Schon Wochen vorher hatte ich mich gefragt: Was machen langjährige Nerd-Freunde, wenn sie sich in ihrer alten Heimatstadt nach Jahren wiedertreffen? Richtig: Sie organisieren kurzerhand ein Magic: The Gathering-Turnier.

An einen sonnigen Tag an der Weser war heute nicht zu denken. Zehn Nerds hatten sich in den Kopf gesetzt, sich in einen Garten zu setzen und stundenlang Magic zu zocken.
Es ist früh am Morgen, der Geburtstag vom gestrigen Abend lange vergessen. Mein Nerd und ich sind verkatert — ich muss mich zusammenreißen, um mein Frühstück bei mir zu behalten.

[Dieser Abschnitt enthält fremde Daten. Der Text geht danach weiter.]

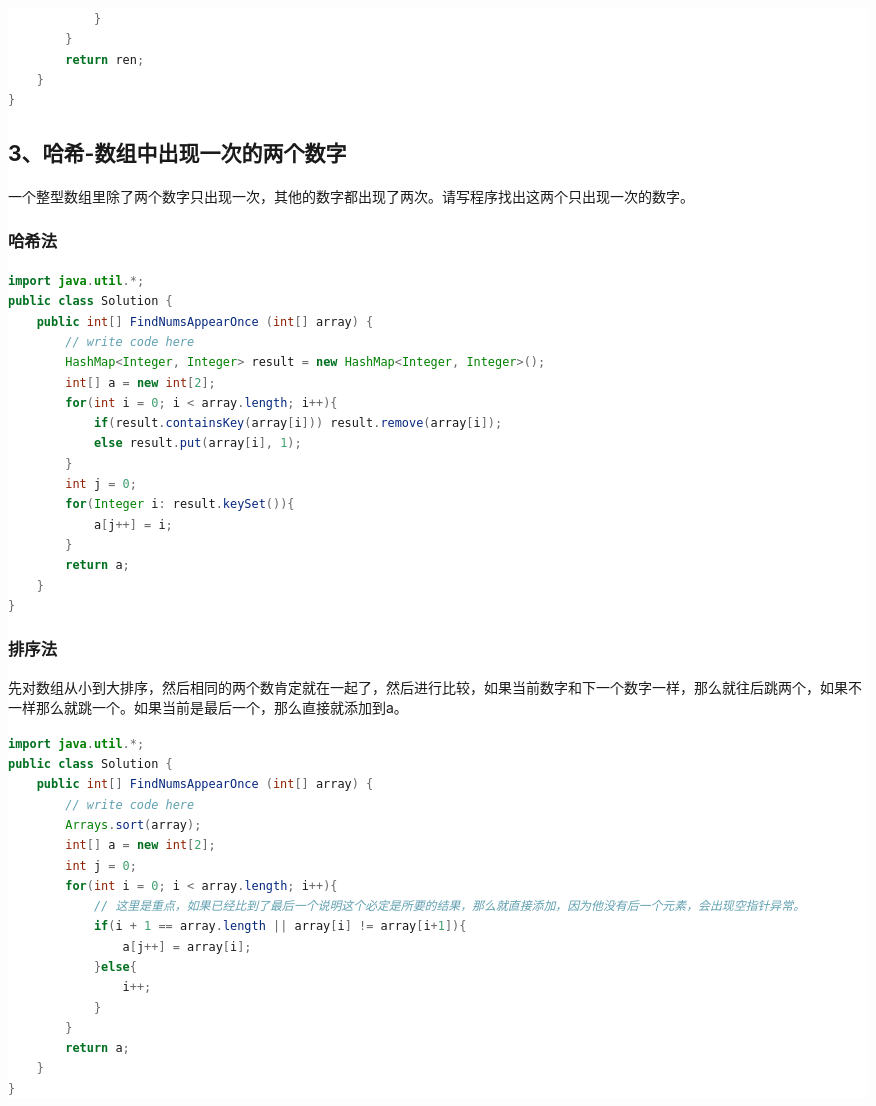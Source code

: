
 ```java
            }
        }
        return ren;
    }
}
```

## 3、哈希-数组中出现一次的两个数字

一个整型数组里除了两个数字只出现一次，其他的数字都出现了两次。请写程序找出这两个只出现一次的数字。

### 哈希法

```java
import java.util.*;
public class Solution {
    public int[] FindNumsAppearOnce (int[] array) {
        // write code here
        HashMap<Integer, Integer> result = new HashMap<Integer, Integer>();
        int[] a = new int[2];
        for(int i = 0; i < array.length; i++){
            if(result.containsKey(array[i])) result.remove(array[i]);
            else result.put(array[i], 1);
        }
        int j = 0;
        for(Integer i: result.keySet()){
            a[j++] = i;
        }
        return a;
    }
}
```

### 排序法

先对数组从小到大排序，然后相同的两个数肯定就在一起了，然后进行比较，如果当前数字和下一个数字一样，那么就往后跳两个，如果不一样那么就跳一个。如果当前是最后一个，那么直接就添加到a。

```java
import java.util.*;
public class Solution {
    public int[] FindNumsAppearOnce (int[] array) {
        // write code here
        Arrays.sort(array);
        int[] a = new int[2];
        int j = 0;
        for(int i = 0; i < array.length; i++){
            // 这里是重点，如果已经比到了最后一个说明这个必定是所要的结果，那么就直接添加，因为他没有后一个元素，会出现空指针异常。
            if(i + 1 == array.length || array[i] != array[i+1]){
                a[j++] = array[i];
            }else{
                i++;
            }
        }
        return a;
    }
}
```
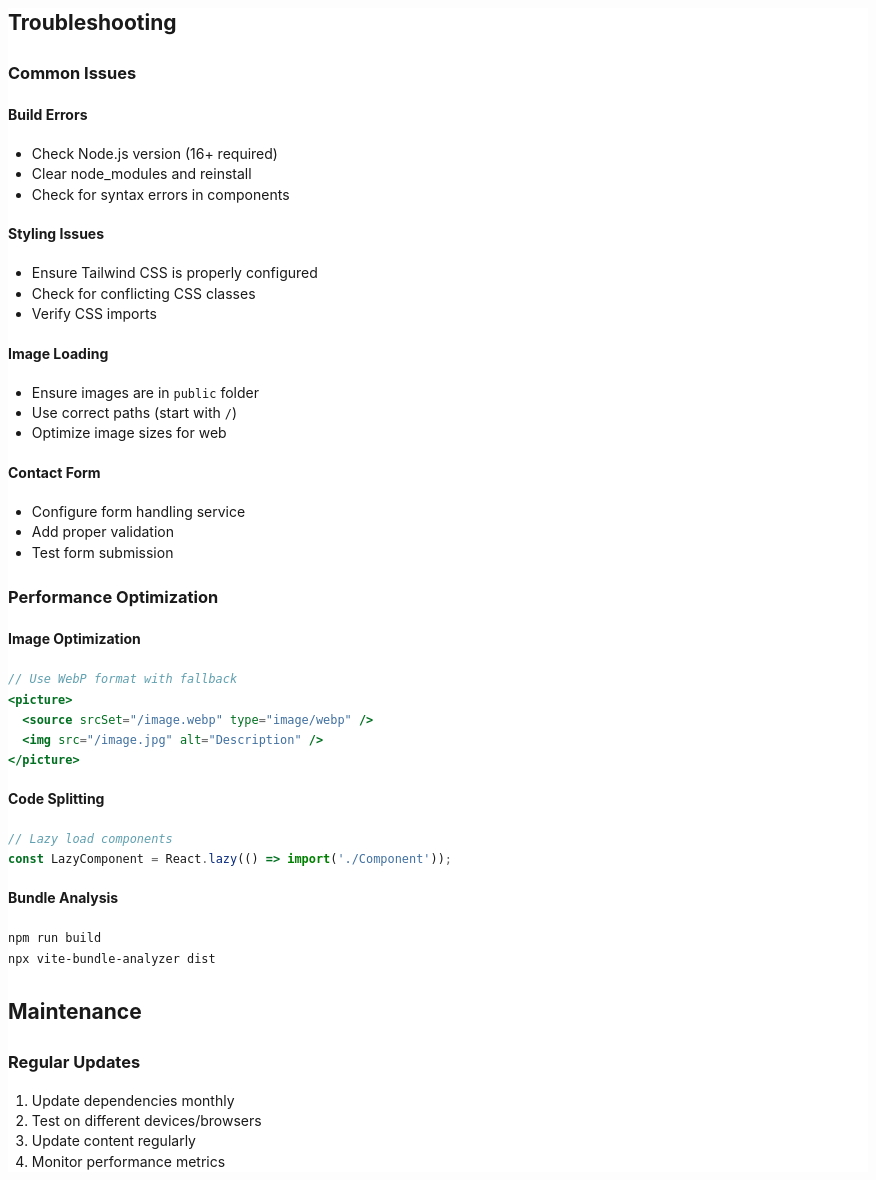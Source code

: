 ## Troubleshooting

### Common Issues

#### Build Errors
- Check Node.js version (16+ required)
- Clear node_modules and reinstall
- Check for syntax errors in components

#### Styling Issues
- Ensure Tailwind CSS is properly configured
- Check for conflicting CSS classes
- Verify CSS imports

#### Image Loading
- Ensure images are in `public` folder
- Use correct paths (start with `/`)
- Optimize image sizes for web

#### Contact Form
- Configure form handling service
- Add proper validation
- Test form submission

### Performance Optimization

#### Image Optimization
```jsx
// Use WebP format with fallback
<picture>
  <source srcSet="/image.webp" type="image/webp" />
  <img src="/image.jpg" alt="Description" />
</picture>
```

#### Code Splitting
```jsx
// Lazy load components
const LazyComponent = React.lazy(() => import('./Component'));
```

#### Bundle Analysis
```bash
npm run build
npx vite-bundle-analyzer dist
```

## Maintenance

### Regular Updates
1. Update dependencies monthly
2. Test on different devices/browsers
3. Update content regularly
4. Monitor performance metrics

Ich frage ihn, ob wir uns nicht an den See legen wollen, um auszukurieren, den Alkohol auszuschwitzen. Schließlich sollte es am Abend wieder zurück in die Wahlheimat gehen und ich hatte in der Nacht wenig geschlafen.

„Ohne Magic, ohne mich!“

An einem Wochenende ein Magic-Turnier ausfallen lassen? Ich hätte ihm genauso gut eröffnen können, dass ich gerade der Hamas beigetreten war.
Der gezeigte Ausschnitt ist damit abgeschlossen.